Action item: Show every line of the data that includes the word "Livello".
..........
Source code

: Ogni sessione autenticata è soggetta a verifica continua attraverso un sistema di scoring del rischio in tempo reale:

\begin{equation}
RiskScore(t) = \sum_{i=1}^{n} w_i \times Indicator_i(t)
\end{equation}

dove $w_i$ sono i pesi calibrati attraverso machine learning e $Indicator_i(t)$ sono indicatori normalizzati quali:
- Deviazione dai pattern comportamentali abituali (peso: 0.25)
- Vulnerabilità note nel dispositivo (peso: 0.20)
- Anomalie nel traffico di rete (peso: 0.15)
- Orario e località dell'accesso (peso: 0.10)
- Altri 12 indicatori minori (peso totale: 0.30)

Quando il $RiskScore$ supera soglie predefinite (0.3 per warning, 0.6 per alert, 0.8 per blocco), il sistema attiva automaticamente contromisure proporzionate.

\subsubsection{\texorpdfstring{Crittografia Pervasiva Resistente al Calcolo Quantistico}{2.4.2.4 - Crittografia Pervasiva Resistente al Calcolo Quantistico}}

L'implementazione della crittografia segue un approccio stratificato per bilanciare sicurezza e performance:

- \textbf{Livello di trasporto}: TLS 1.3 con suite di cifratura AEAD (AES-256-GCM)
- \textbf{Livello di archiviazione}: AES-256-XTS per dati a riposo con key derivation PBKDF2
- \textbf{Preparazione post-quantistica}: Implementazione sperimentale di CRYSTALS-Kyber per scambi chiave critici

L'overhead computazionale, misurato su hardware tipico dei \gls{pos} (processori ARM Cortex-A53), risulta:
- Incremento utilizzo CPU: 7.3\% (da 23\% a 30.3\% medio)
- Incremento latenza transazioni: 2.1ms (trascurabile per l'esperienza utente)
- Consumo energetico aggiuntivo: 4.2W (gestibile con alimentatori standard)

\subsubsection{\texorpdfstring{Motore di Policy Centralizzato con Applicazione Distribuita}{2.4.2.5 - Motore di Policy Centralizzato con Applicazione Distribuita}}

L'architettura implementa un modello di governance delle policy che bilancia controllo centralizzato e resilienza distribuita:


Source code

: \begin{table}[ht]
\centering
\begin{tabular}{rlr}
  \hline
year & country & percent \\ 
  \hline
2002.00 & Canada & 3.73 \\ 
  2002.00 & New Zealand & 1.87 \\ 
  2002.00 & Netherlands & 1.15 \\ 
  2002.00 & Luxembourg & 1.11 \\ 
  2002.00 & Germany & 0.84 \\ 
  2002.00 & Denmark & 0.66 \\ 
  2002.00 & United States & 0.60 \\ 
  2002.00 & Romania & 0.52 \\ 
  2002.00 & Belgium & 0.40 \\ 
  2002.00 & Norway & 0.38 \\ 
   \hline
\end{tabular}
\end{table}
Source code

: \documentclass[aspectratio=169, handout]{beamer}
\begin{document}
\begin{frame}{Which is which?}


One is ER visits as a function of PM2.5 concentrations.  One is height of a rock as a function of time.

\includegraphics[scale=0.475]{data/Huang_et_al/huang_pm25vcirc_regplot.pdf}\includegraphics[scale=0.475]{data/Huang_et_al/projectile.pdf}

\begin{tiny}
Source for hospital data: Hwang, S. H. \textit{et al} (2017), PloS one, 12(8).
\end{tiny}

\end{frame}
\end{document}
..........
Reply to the exercise:
- \textbf{Livello di trasporto}: TLS 1.3 con suite di cifratura AEAD (AES-256-GCM)
- \textbf{Livello di archiviazione}: AES-256-XTS per dati a riposo con key derivation PBKDF2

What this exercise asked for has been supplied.